I'm trying to find a basis for the field extension $\mathbb{Q}(\zeta , \sqrt[3]{2})/\mathbb{Q}$, where $\zeta$ is the cube root of unity. I attempted this with starting with a set of elements I know which span the field, i.e $1, \zeta, \zeta^2,\sqrt[3]{2}, \zeta\sqrt[3]{2}, \zeta^2\sqrt[3]{2}, \sqrt[3]{2^2}, \zeta\sqrt[3]{2^2}, \zeta^2\sqrt[3]{2^2}$
From this spanning set I need to sift any elements which are a linear combination of other elements in order to end up with a basis. I decided to remove $\zeta^2, \zeta^2\sqrt[3]{2}, \zeta^2\sqrt[3]{2^2}$, because $\zeta^2=-1-\zeta$. Have I removed the dependant elements correctly?
But then the next part of the question asks to find the 3 automorphisms of the field.

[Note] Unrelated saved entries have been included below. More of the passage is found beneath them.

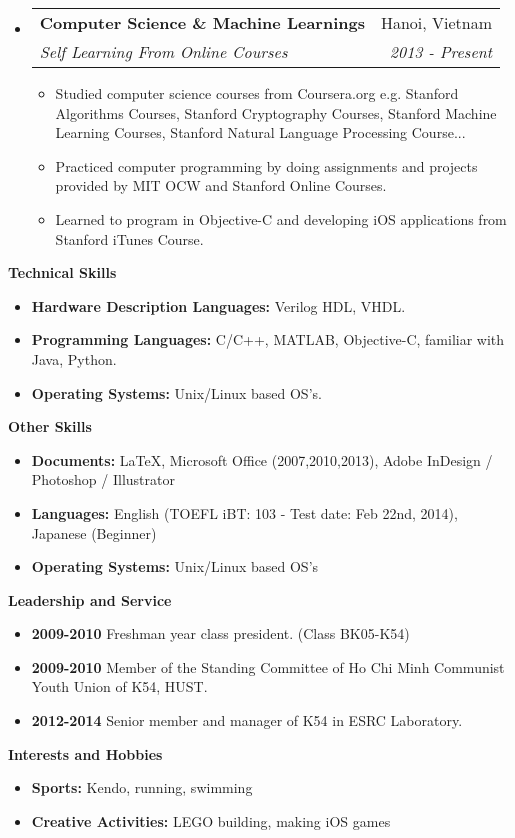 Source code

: \documentclass[a4paper,11pt]{article}
\makeatletter
\newcommand{\resitem}[1]{\item #1 \vspace{-2pt}}
\newcommand{\resheading}[1]{{\large \colorbox{mygrey}{\begin{minipage}{\textwidth}{\textbf{#1 \vphantom{p\^{E}}}}\end{minipage}}}}
\newcommand{\ressubheading}[4]{
\begin{tabular*}{6.5in}{l@{\extracolsep{\fill}}r}
		\textbf{#1} & #2 \\
		\textit{#3} & \textit{#4} \\
\end{tabular*}\vspace{-6pt}}
\makeatother
\begin{document}
\begin{itemize}
\item
	\ressubheading{Computer Science \& Machine Learnings}{Hanoi, Vietnam}{Self Learning From Online Courses}{2013 - Present}
	\begin{itemize}
		\resitem{Studied computer science courses from Coursera.org e.g. Stanford Algorithms Courses, Stanford Cryptography Courses, Stanford Machine Learning Courses, Stanford Natural Language Processing Course...}
		\resitem{Practiced computer programming by doing assignments and projects provided by MIT OCW and Stanford Online Courses.}
		\resitem{Learned to program in Objective-C and developing iOS applications from Stanford iTunes Course.}
	\end{itemize}
\end{itemize}

\resheading{Technical Skills}
\begin{itemize}
\item
\textbf{Hardware Description Languages:} Verilog HDL, VHDL.
\item
\textbf{Programming Languages:}  C/C++, MATLAB, Objective-C, familiar with Java, Python.
\item
\textbf{Operating Systems:} Unix/Linux based OS's.
\end{itemize}

\resheading{Other Skills}
\begin{itemize}
\item
\textbf{Documents:} \LaTeX, Microsoft Office (2007,2010,2013), Adobe InDesign / Photoshop / Illustrator
\item
\textbf{Languages:} English (TOEFL iBT: 103 - Test date: Feb 22nd, 2014), Japanese (Beginner)
\item
\textbf{Operating Systems:} Unix/Linux based OS's
\end{itemize}

\resheading{Leadership and Service}
\begin{itemize}
\item
\textbf{2009-2010} Freshman year class president. (Class BK05-K54)
\item
\textbf{2009-2010} Member of the Standing Committee of Ho Chi Minh Communist Youth Union of K54, HUST.
\item
\textbf{2012-2014} Senior member and manager of K54 in ESRC Laboratory.
\end{itemize}

\resheading{Interests and Hobbies}
\begin{itemize}
\item
\textbf{Sports:} Kendo, running, swimming
\item
\textbf{Creative Activities:} LEGO building, making iOS games
\end{itemize}
\end{document}
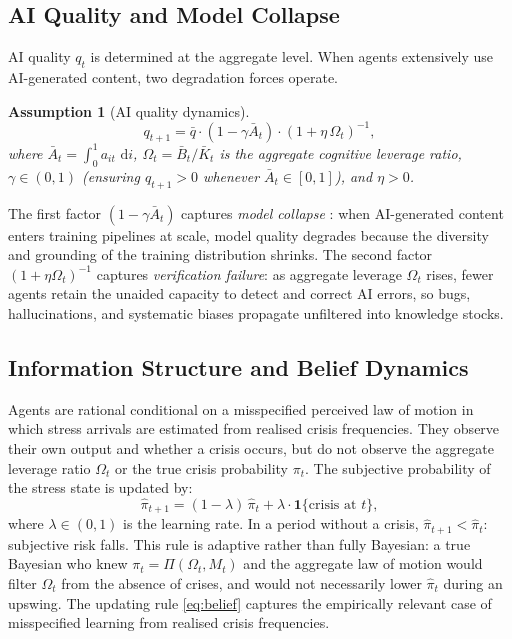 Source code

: \documentclass[12pt]{article}
\newtheorem{assumption}{Assumption}
\newcommand{\hpi}{\hat{\pi}}
\newcommand{\bA}{\bar{A}}
\newcommand{\bK}{\bar{K}}
\newcommand{\bB}{\bar{B}}
\newcommand{\diff}{\,\mathrm{d}}
\begin{document}
\subsection{AI Quality and Model Collapse}
\label{sec:ai_quality}

AI quality $q_t$ is determined at the aggregate level. When agents extensively use
AI-generated content, two degradation forces operate.

\begin{assumption}[AI quality dynamics]
\label{ass:quality}
\begin{equation}
q_{t+1} = \bar{q} \cdot (1 - \gamma \bA_t) \cdot (1 + \eta\, \Omega_t)^{-1},
\label{eq:quality}
\end{equation}
where $\bA_t = \int_0^1 a_{it}\, \diff i$, $\Omega_t = \bB_t / \bK_t$ is the
aggregate cognitive leverage ratio, $\gamma \in (0,1)$ (ensuring $q_{t+1} > 0$
whenever $\bA_t \in [0,1]$), and $\eta > 0$.
\end{assumption}

The first factor $(1 - \gamma \bA_t)$ captures \emph{model collapse}
\citep{ShumailovEtAl2024}: when AI-generated content enters training pipelines at
scale, model quality degrades because the diversity and grounding of the training
distribution shrinks. The second factor $(1 + \eta\Omega_t)^{-1}$ captures
\emph{verification failure}: as aggregate leverage $\Omega_t$ rises, fewer agents
retain the unaided capacity to detect and correct AI errors, so bugs, hallucinations,
and systematic biases propagate unfiltered into knowledge stocks.

\subsection{Information Structure and Belief Dynamics}
\label{sec:beliefs}

Agents are rational conditional on a misspecified perceived law of motion in which
stress arrivals are estimated from realised crisis frequencies. They observe their
own output and whether a crisis occurs, but do not observe the aggregate leverage
ratio $\Omega_t$ or the true crisis probability $\pi_t$. The subjective probability
of the stress state is updated by:
\begin{equation}
\hpi_{t+1} = (1-\lambda)\, \hpi_t + \lambda \cdot \mathbf{1}\{\text{crisis at } t\},
\label{eq:belief}
\end{equation}
where $\lambda \in (0,1)$ is the learning rate. In a period without a crisis,
$\hpi_{t+1} < \hpi_t$: subjective risk falls. This rule is adaptive rather than
fully Bayesian: a true Bayesian who knew $\pi_t = \Pi(\Omega_t, M_t)$ and the
aggregate law of motion would filter $\Omega_t$ from the absence of crises, and
would not necessarily lower $\hat\pi_t$ during an upswing. The updating rule
\eqref{eq:belief} captures the empirically relevant case of misspecified learning
from realised crisis frequencies.
\end{document}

If $\sigma$ is an automorphism. but then what does $\sigma (\zeta)$ and $\sigma(\sqrt[3]{2})$ equal
Let $\;F\;$ be a field, $\;a,b\;$ two algebraic elements (in some extension field) over $\;F\;$ . Assume they are no conjugate to avoid trivial cases.
Prove that if $\;A\,,\,\,B\;$ are basis for $\;F(a)/F\;,\;\;F(b)/F\;$ , resp. , then $\;C:=\{ab\;;\;a\in A\;,\;\;b\in B\}\;$ is a basis for $\;F(a,b)/F\;$